Time to apply data transformations you identified as being worthy in the previous step. This step also includes any data cleaning you would perform, as well as both feature selection and engineering. Any feature scaling for value standardization and/or normalization would occur here as well.

5. Model the data

Time to model the data, and whittle the initial set of models down to what appear to be the most promising bunch. (This is similar to the first modeling step in Chollet's process: good model → "too good" model, which you can read more about here) Such attempts may involve using samples of the full dataset to facilitate training times for preliminary models, models which should cut across a wide spectrum of categories (trees, neural networks, linear, etc.). Models should be built, measured, and compared to one another, and the types of errors made for each model should be investigated, as should the most significant features for each algorithm used. The best performing models should be shortlisted, which can then be fine-tuned afterwards.

6. Fine-tune the models

The shortlisted models should now have their hyperparameters fine-tuned, and ensemble methods should be investigated at this stage. Full datasets should be used during this step, should dataset samples have been used in the previous modeling phase; no fine-tuned model should be selected as the "winner" without having been exposed to all training data or compared with other models which have also been exposed to all training data.
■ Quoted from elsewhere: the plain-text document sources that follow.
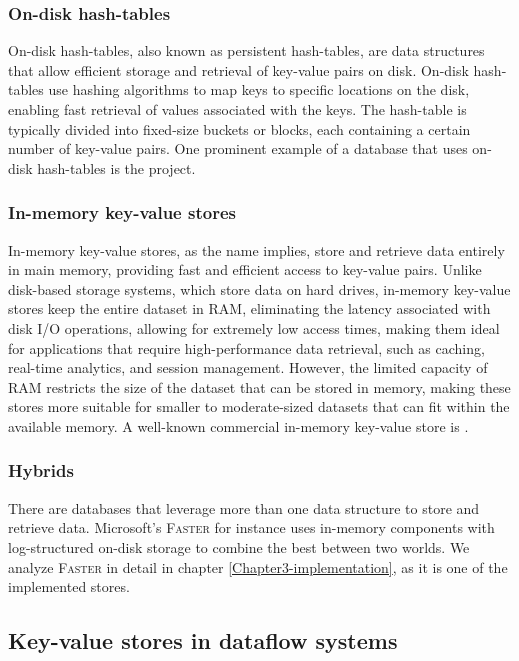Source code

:\subsubsection{On-disk hash-tables}

On-disk hash-tables, also known as persistent hash-tables, are data structures that allow efficient storage and retrieval of key-value pairs on disk. On-disk hash-tables use hashing algorithms to map keys to specific locations on the disk, enabling fast retrieval of values associated with the keys. The hash-table is typically divided into fixed-size buckets or blocks, each containing a certain number of key-value pairs. One prominent example of a database that uses on-disk hash-tables is the \cite{gdbm} project.

\subsubsection{In-memory key-value stores}

In-memory key-value stores, as the name implies, store and retrieve data entirely in main memory, providing fast and efficient access to key-value pairs. Unlike disk-based storage systems, which store data on hard drives, in-memory key-value stores keep the entire dataset in RAM, eliminating the latency associated with disk I/O operations, allowing for extremely low access times, making them ideal for applications that require high-performance data retrieval, such as caching, real-time analytics, and session management. However, the limited capacity of RAM restricts the size of the dataset that can be stored in memory, making these stores more suitable for smaller to moderate-sized datasets that can fit within the available memory. A well-known commercial in-memory key-value store is \cite{redis}.

\subsubsection{Hybrids}

There are databases that leverage more than one data structure to store and retrieve data. Microsoft's \textsc{Faster} \cite{faster} for instance uses in-memory components with log-structured on-disk storage to combine the best between two worlds. We analyze \textsc{Faster} in detail in chapter \ref{Chapter3-implementation}, as it is one of the implemented stores.

\subsection{Key-value stores in dataflow systems}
Also, you didn't overfit, right?

7. Present the solution

Time to present, so hopefully your visualization skills (or those of someone on the implementation team) are up to par! This is a much less technical step, though ensuring proper documentation of the technical aspects of the system at this point is also important. Answer questions for interested parties: Do interested parties understand the big picture? Does the solution achieve the objective? Have you conveyed assumptions and limitations? This is essentially a sales pitch, so ensure the takeaway is confidence in the system. Why do all this work if the result isn't understood and adopted?

8. Launch the ML system

Get the machine learning system ready for production; it will need to be plugged into some wider production system or strategy. As a software solution, it will be exposed to unit testing prior, and should be adequately monitored once up and running. Retraining models on fresh or updated data is part of this process and should be taken into account here, even if thought had been given to this in an earlier step.